The answer must consist of each line below that contains the string "size".
<<<<
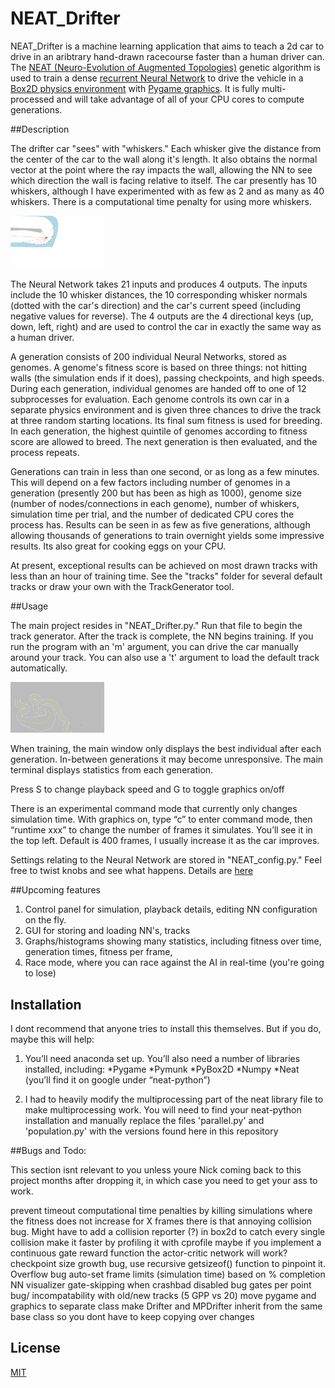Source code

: # NEAT_Drifter

NEAT_Drifter is a machine learning application that aims to teach a 2d car to drive in an aribtrary hand-drawn racecourse faster than a human driver can.
The [NEAT (Neuro-Evolution of Augmented Topologies)](http://nn.cs.utexas.edu/downloads/papers/stanley.cec02.pdf) genetic algorithm is used to train a dense [recurrent Neural Network](https://en.wikipedia.org/wiki/Recurrent_neural_network) to drive the vehicle in a [Box2D physics environment](https://en.wikipedia.org/wiki/Box2D) with [Pygame graphics](https://www.pygame.org/news). It is fully multi-processed and will take advantage of all of your CPU cores to compute generations.


##Description

The drifter car "sees" with "whiskers." Each whisker give the distance from the center of the car to the wall along it's length. It also obtains the normal vector at the point where the ray impacts the wall, allowing the NN to see which direction the wall is facing relative to itself. The car presently has 10 whiskers, although I have experimented with as few as 2 and as many as 40 whiskers. There is a computational time penalty for using more whiskers. 

<img src="pics/whiskers.png" width="150" >

The Neural Network takes 21 inputs and produces 4 outputs. The inputs include the 10 whisker distances, the 10 corresponding whisker normals (dotted with the car's direction) and the car's current speed (including negative values for reverse). The 4 outputs are the 4 directional keys (up, down, left, right) and are used to control the car in exactly the same way as a human driver. 

A generation consists of 200 individual Neural Networks, stored as genomes. A genome's fitness score is based on three things: not hitting walls (the simulation ends if it does), passing checkpoints, and high speeds. During each generation, individual genomes are handed off to one of 12 subprocesses for evaluation. Each genome controls its own car in a separate physics environment and is given three chances to drive the track at three random starting locations. Its final sum fitness is used for breeding. In each generation, the highest quintile of genomes according to fitness score are allowed to breed. The next generation is then evaluated, and the process repeats. 

Generations can train in less than one second, or as long as a few minutes. This will depend on a few factors including number of genomes in a generation (presently 200 but has been as high as 1000), genome size (number of nodes/connections in each genome), number of whiskers, simulation time per trial, and the number of dedicated CPU cores the process has. Results can be seen in as few as five generations, although allowing thousands of generations to train overnight yields some impressive results. Its also great for cooking eggs on your CPU. 

At present, exceptional results can be achieved on most drawn tracks with less than an hour of training time. See the "tracks" folder for several default tracks or draw your own with the TrackGenerator tool. 

##Usage

The main project resides in "NEAT_Drifter.py." Run that file to begin the track generator. After the track is complete, the NN begins training. If you run the program with an 'm' argument, you can drive the car manually around your track. You can also use a 't' argument to load the default track automatically.

<img src="pics/maketrack.gif" width="150">

When training, the main window only displays the best individual after each generation. In-between generations it may become unresponsive. The main terminal displays statistics from each generation. 

Press S to change playback speed and G to toggle graphics on/off

There is an experimental command mode that currently only changes simulation time. With graphics on, type “c” to enter command mode, then “runtime xxx” to change the number of frames it simulates. You’ll see it in the top left. Default is 400 frames, I usually increase it as the car improves.

Settings relating to the Neural Network are stored in "NEAT_config.py." Feel free to twist knobs and see what happens. Details are [here](https://neat-python.readthedocs.io/en/latest/config_file.html)

##Upcoming features

1. Control panel for simulation, playback details, editing NN configuration on the fly.
2. GUI for storing and loading NN's, tracks
3. Graphs/histograms showing many statistics, including fitness over time, generation times, fitness per frame, 
4. Race mode, where you can race against the AI in real-time (you're going to lose)

## Installation

I dont recommend that anyone tries to install this themselves. But if you do, maybe this will help:

1.	You’ll need anaconda set up. You’ll also need a number of libraries installed, including: 
  *Pygame
  *Pymunk
  *PyBox2D
  *Numpy
  *Neat (you’ll find it on google under “neat-python”)

2. I had to heavily modify the multiprocessing part of the neat library file to make multiprocessing work. You will need to find your neat-python installation and manually replace the files 'parallel.py' and 'population.py' with the versions found here in this repository

##Bugs and Todo:

This section isnt relevant to you unless youre Nick coming back to this project months after dropping it, in which case you need to get your ass to work. 

prevent timeout computational time penalties by killing simulations where the fitness does not increase for X frames
there is that annoying collision bug. Might have to add a collision reporter (?) in box2d to catch every single collision
make it faster by profiling it with cprofile
maybe if you implement a continuous gate reward function the actor-critic network will work?
checkpoint size growth bug, use recursive getsizeof() function to pinpoint it.
Overflow bug
auto-set frame limits (simulation time) based on % completion
NN visualizer
gate-skipping when crashbad disabled bug
gates per point bug/ incompatability with old/new tracks (5 GPP vs 20)
move pygame and graphics to separate class
make Drifter and MPDrifter inherit from the same base class so you dont have to keep copying over changes


## License
[MIT](https://choosealicense.com/licenses/mit/)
>>>>
ANSWER AREA:
Generations can train in less than one second, or as long as a few minutes. This will depend on a few factors including number of genomes in a generation (presently 200 but has been as high as 1000), genome size (number of nodes/connections in each genome), number of whiskers, simulation time per trial, and the number of dedicated CPU cores the process has. Results can be seen in as few as five generations, although allowing thousands of generations to train overnight yields some impressive results. Its also great for cooking eggs on your CPU. 
checkpoint size growth bug, use recursive getsizeof() function to pinpoint it.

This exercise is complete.